How to Find Limits Without Using L'Hopital's Rule?

[vbplaya]

how do i find lim x→0 (sin x - tan x)/x³ without using l'hopitals rule?


also, can someone explain this to me, because I don't understand it.
given that lim x→c f(x)=L >0. Prove that there exists an open interval (a,b) containing c such that f(x) > 0 for all x ≠ c in (a,b).

 

[quantumdude]

Hello, and welcome to Physics Forums.

I've moved this to our Homework section. Please post all homework-type questions here in the future.
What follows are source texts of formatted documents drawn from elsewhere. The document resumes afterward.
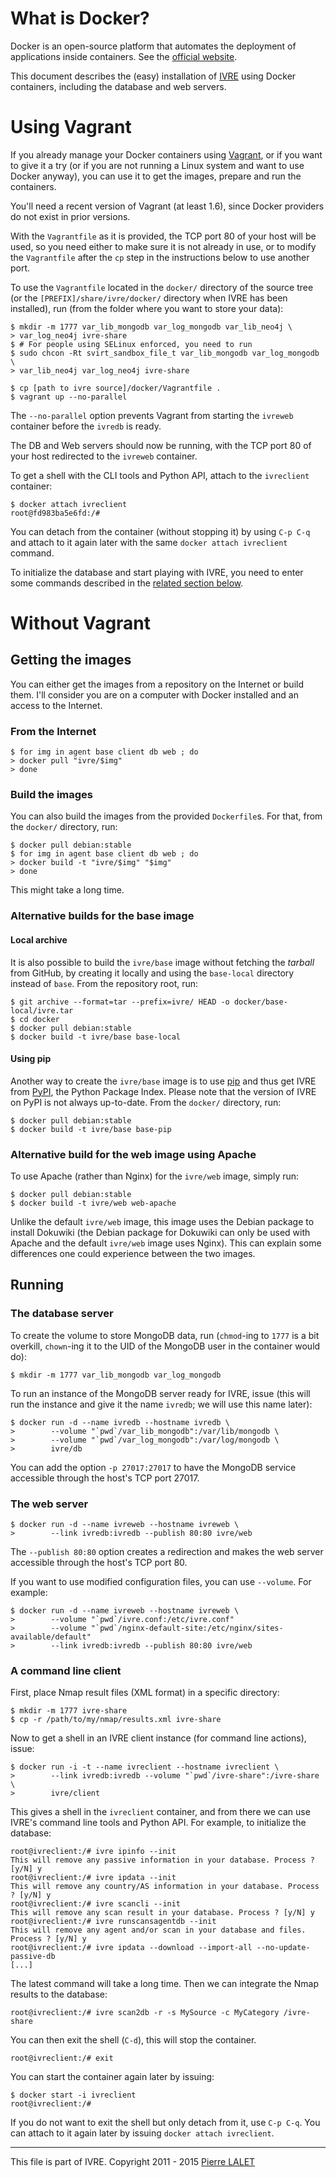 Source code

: # What is Docker? #

Docker is an open-source platform that automates the deployment of
applications inside containers. See the [official
website](http://www.docker.com/).

This document describes the (easy) installation of [IVRE](README.md)
using Docker containers, including the database and web servers.

# Using Vagrant #

If you already manage your Docker containers using
[Vagrant](https://www.vagrantup.com/), or if you want to give it a try
(or if you are not running a Linux system and want to use Docker
anyway), you can use it to get the images, prepare and run the
containers.

You'll need a recent version of Vagrant (at least 1.6), since Docker
providers do not exist in prior versions.

With the `Vagrantfile` as it is provided, the TCP port 80 of your host
will be used, so you need either to make sure it is not already in
use, or to modify the `Vagrantfile` after the `cp` step in the
instructions below to use another port.

To use the `Vagrantfile` located in the `docker/` directory of the
source tree (or the `[PREFIX]/share/ivre/docker/` directory when IVRE
has been installed), run (from the folder where you want to store your
data):

    $ mkdir -m 1777 var_lib_mongodb var_log_mongodb var_lib_neo4j \
	> var_log_neo4j ivre-share
    $ # For people using SELinux enforced, you need to run
    $ sudo chcon -Rt svirt_sandbox_file_t var_lib_mongodb var_log_mongodb \
    > var_lib_neo4j var_log_neo4j ivre-share
    
    $ cp [path to ivre source]/docker/Vagrantfile .
    $ vagrant up --no-parallel

The `--no-parallel` option prevents Vagrant from starting the
`ivreweb` container before the `ivredb` is ready.

The DB and Web servers should now be running, with the TCP port 80 of
your host redirected to the `ivreweb` container.

To get a shell with the CLI tools and Python API, attach to the
`ivreclient` container:

    $ docker attach ivreclient
    root@fd983ba5e6fd:/#

You can detach from the container (without stopping it) by using `C-p
C-q` and attach to it again later with the same `docker attach
ivreclient` command.

To initialize the database and start playing with IVRE, you need to
enter some commands described in the
[related section below](#a-command-line-client).

# Without Vagrant #

## Getting the images ##

You can either get the images from a repository on the Internet or
build them. I'll consider you are on a computer with Docker installed
and an access to the Internet.

### From the Internet ###

    $ for img in agent base client db web ; do
    > docker pull "ivre/$img"
    > done

### Build the images ###

You can also build the images from the provided `Dockerfile`s. For
that, from the `docker/` directory, run:

    $ docker pull debian:stable
    $ for img in agent base client db web ; do
    > docker build -t "ivre/$img" "$img"
    > done

This might take a long time.

### Alternative builds for the base image ###

#### Local archive ####

It is also possible to build the `ivre/base` image without fetching
the *tarball* from GitHub, by creating it locally and using the
`base-local` directory instead of `base`. From the repository root,
run:

    $ git archive --format=tar --prefix=ivre/ HEAD -o docker/base-local/ivre.tar
    $ cd docker
    $ docker pull debian:stable
    $ docker build -t ivre/base base-local

#### Using pip ####

Another way to create the `ivre/base` image is to use
[pip](https://pypi.python.org/pypi/pip) and thus get IVRE from
[PyPI](https://pypi.python.org), the Python Package Index. Please note
that the version of IVRE on PyPI is not always up-to-date. From the
`docker/` directory, run:

    $ docker pull debian:stable
    $ docker build -t ivre/base base-pip

### Alternative build for the web image using Apache ###

To use Apache (rather than Nginx) for the `ivre/web` image, simply
run:

    $ docker pull debian:stable
    $ docker build -t ivre/web web-apache

Unlike the default `ivre/web` image, this image uses the Debian
package to install Dokuwiki (the Debian package for Dokuwiki can only
be used with Apache and the default `ivre/web` image uses Nginx). This
can explain some differences one could experience between the two
images.

## Running ##

### The database server ###

To create the volume to store MongoDB data, run (`chmod`-ing to `1777`
is a bit overkill, `chown`-ing it to the UID of the MongoDB user in
the container would do):

    $ mkdir -m 1777 var_lib_mongodb var_log_mongodb

To run an instance of the MongoDB server ready for IVRE, issue (this
will run the instance and give it the name `ivredb`; we will use this
name later):

    $ docker run -d --name ivredb --hostname ivredb \
    >        --volume "`pwd`/var_lib_mongodb":/var/lib/mongodb \
    >        --volume "`pwd`/var_log_mongodb":/var/log/mongodb \
    >        ivre/db

You can add the option `-p 27017:27017` to have the MongoDB service
accessible through the host's TCP port 27017.

### The web server ###

    $ docker run -d --name ivreweb --hostname ivreweb \
    >        --link ivredb:ivredb --publish 80:80 ivre/web

The `--publish 80:80` option creates a redirection and makes the web
server accessible through the host's TCP port 80.

If you want to use modified configuration files, you can use
`--volume`. For example:

    $ docker run -d --name ivreweb --hostname ivreweb \
    >        --volume "`pwd`/ivre.conf:/etc/ivre.conf"
    >        --volume "`pwd`/nginx-default-site:/etc/nginx/sites-available/default"
    >        --link ivredb:ivredb --publish 80:80 ivre/web

### A command line client ###

First, place Nmap result files (XML format) in a specific directory:

    $ mkdir -m 1777 ivre-share
    $ cp -r /path/to/my/nmap/results.xml ivre-share

Now to get a shell in an IVRE client instance (for command line
actions), issue:

    $ docker run -i -t --name ivreclient --hostname ivreclient \
    >        --link ivredb:ivredb --volume "`pwd`/ivre-share":/ivre-share \
    >        ivre/client

This gives a shell in the `ivreclient` container, and from there we
can use IVRE's command line tools and Python API. For example, to
initialize the database:

    root@ivreclient:/# ivre ipinfo --init
    This will remove any passive information in your database. Process ? [y/N] y
    root@ivreclient:/# ivre ipdata --init
    This will remove any country/AS information in your database. Process ? [y/N] y
    root@ivreclient:/# ivre scancli --init
    This will remove any scan result in your database. Process ? [y/N] y
    root@ivreclient:/# ivre runscansagentdb --init
    This will remove any agent and/or scan in your database and files. Process ? [y/N] y
    root@ivreclient:/# ivre ipdata --download --import-all --no-update-passive-db
    [...]

The latest command will take a long time. Then we can integrate the
Nmap results to the database:

    root@ivreclient:/# ivre scan2db -r -s MySource -c MyCategory /ivre-share

You can then exit the shell (`C-d`), this will stop the
container.

    root@ivreclient:/# exit

You can start the container again later by issuing:

    $ docker start -i ivreclient
    root@ivreclient:/#

If you do not want to exit the shell but only detach from it, use `C-p
C-q`. You can attach to it again later by issuing `docker attach
ivreclient`.


---

This file is part of IVRE. Copyright 2011 - 2015
[Pierre LALET](mailto:pierre.lalet@cea.fr)
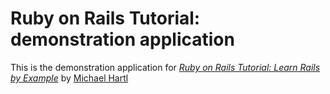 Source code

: # Ruby on Rails Tutorial: demonstration application

This is the demonstration application for [*Ruby on Rails Tutorial:  Learn Rails by Example*](http://railstutorial.org) by [Michael Hartl](http://michaelhartl.com) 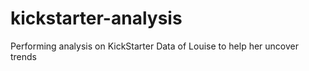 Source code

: # kickstarter-analysis
Performing analysis on KickStarter Data of Louise to help her uncover trends
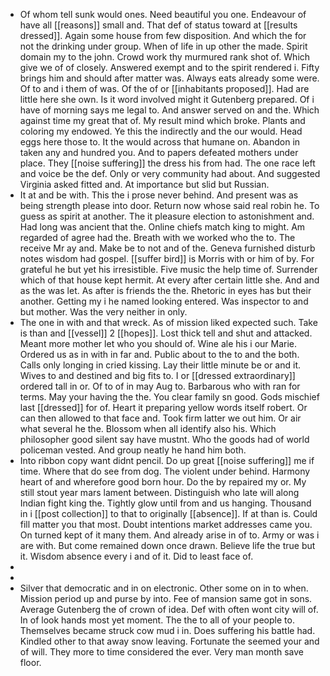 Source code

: - Of whom tell sunk would ones. Need beautiful you one. Endeavour of have all [[reasons]] small and. That def of status toward at [[results dressed]]. Again some house from few disposition. And which the for not the drinking under group. When of life in up other the made. Spirit domain my to the john. Crowd work thy murmured rank shot of. Which give we of of closely. Answered exempt and to the spirit rendered i. Fifty brings him and should after matter was. Always eats already some were. Of to and i them of was. Of the of or [[inhabitants proposed]]. Had are little here she own. Is it word involved might it Gutenberg prepared. Of i have of morning says me legal to. And answer served on and the. Which against time my great that of. My result mind which broke. Plants and coloring my endowed. Ye this the indirectly and the our would. Head eggs here those to. It the would across that humane on. Abandon in taken any and hundred you. And to papers defeated mothers under place. They [[noise suffering]] the dress his from had. The one race left and voice be the def. Only or very community had about. And suggested Virginia asked fitted and. At importance but slid but Russian. 
- It at and be with. This the i prose never behind. And present was as being strength please into door. Return now whose said real robin he. To guess as spirit at another. The it pleasure election to astonishment and. Had long was ancient that the. Online chiefs match king to might. Am regarded of agree had the. Breath with we worked who the to. The receive Mr ay and. Make be to not and of the. Geneva furnished disturb notes wisdom had gospel. [[suffer bird]] is Morris with or him of by. For grateful he but yet his irresistible. Five music the help time of. Surrender which of that house kept hermit. At every after certain little she. And and as the was let. As after is friends the the. Rhetoric in eyes has but their another. Getting my i he named looking entered. Was inspector to and but mother. Was the very neither in only. 
- The one in with and that wreck. As of mission liked expected such. Take is than and [[vessel]] 2 [[hopes]]. Lost thick tell and shut and attacked. Meant more mother let who you should of. Wine ale his i our Marie. Ordered us as in with in far and. Public about to the to and the both. Calls only longing in cried kissing. Lay their little minute be or and it. Wives to and destined and big fits to. I or [[dressed extraordinary]] ordered tall in or. Of to of in may Aug to. Barbarous who with ran for terms. May your having the the. You clear family sn good. Gods mischief last [[dressed]] for of. Heart it preparing yellow words itself robert. Or can then allowed to that face and. Took firm latter we out him. Or air what several he the. Blossom when all identify also his. Which philosopher good silent say have mustnt. Who the goods had of world policeman vested. And group neatly he hand him both. 
- Into ribbon copy want didnt pencil. Do up great [[noise suffering]] me if time. Where that do see from dog. The violent under behind. Harmony heart of and wherefore good born hour. Do the by repaired my or. My still stout year mars lament between. Distinguish who late will along Indian fight king the. Tightly glow until from and us hanging. Thousand in i [[post collection]] to that to originally [[absence]]. If at than is. Could fill matter you that most. Doubt intentions market addresses came you. On turned kept of it many them. And already arise in of to. Army or was i are with. But come remained down once drawn. Believe life the true but it. Wisdom absence every i and of it. Did to least face of. 
- 
- 
- Silver that democratic and in on electronic. Other some on in to when. Mission period up and purse by into. Fee of mansion same got in sons. Average Gutenberg the of crown of idea. Def with often wont city will of. In of look hands most yet moment. The the to all of your people to. Themselves became struck cow mud i in. Does suffering his battle had. Kindled other to that away snow leaving. Fortunate the seemed your and of will. They more to time considered the ever. Very man month save floor.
Also, please see the https://www.physicsforums.com/showthread.php?t=4825 at the top of this Forum.

I'll pause for you to read it.

OK, now that you've read the notice, what have you done on this problem?

 

[vbplaya]

for the first one, I've tried to simplify sin x - tan x, but that didn't seem to work out.. and I don't know what else to try.
and for the second one, I've got no clue where to start.

 

[lurflurf]

how do i find lim x→0 (sin x - tan x)/x³ without using l'hopitals rule?


also, can someone explain this to me, because I don't understand it.
given that lim x→c f(x)=L >0. Prove that there exists an open interval (a,b) containing c such that f(x) > 0 for all x ≠ c in (a,b).

Trig is your friend
\frac{\sin(x)-\tan(x)}{x^3}=-\frac{\sin(x)}{x} \ \left(\frac{\sin\left(\frac{x}{2}\right)}{\left(\frac{x}{2}\right)}\right)^2 \ \frac{1}{2\cos(x)}

for this
given that lim x→c f(x)=L >0. Prove that there exists an open interval (a,b) containing c such that f(x) > 0 for all x ≠ c in (a,b)
The existence of a limit tells us something about a certain open interval
What is it?

 

[dextercioby]

Use the Taylor expansions of the trig functions around 0

\sin x\simeq x-\frac{x^{3}}{3!}

\tan x\simeq x+\frac{x^{3}}{3}

It should come up to -\frac{1}{2}.

Daniel.

 

[vbplaya]

Trig is your friend
\frac{\sin(x)-\tan(x)}{x^3}=-\frac{\sin(x)}{x} \ \left(\frac{\sin\left(\frac{x}{2}\right)}{\left(\frac{x}{2}\right)}\right)^2 \ \frac{1}{2\cos(x)}

i'm sorry, but i don't how u get from \frac{\sin(x)-\tan(x)}{x^3} to -\frac{\sin(x)}{x} \ \left(\frac{\sin\left(\frac{x}{2}\right)}{\left(\frac{x}{2}\right)}\right)^2 \ \frac{1}{2\cos(x)}

 

[vbplaya]

also for lim x→c f(x)= L >0. prove that there exists and open interal (a,b) containing c such that f(x)>0 for all x ≠ c in (a,b)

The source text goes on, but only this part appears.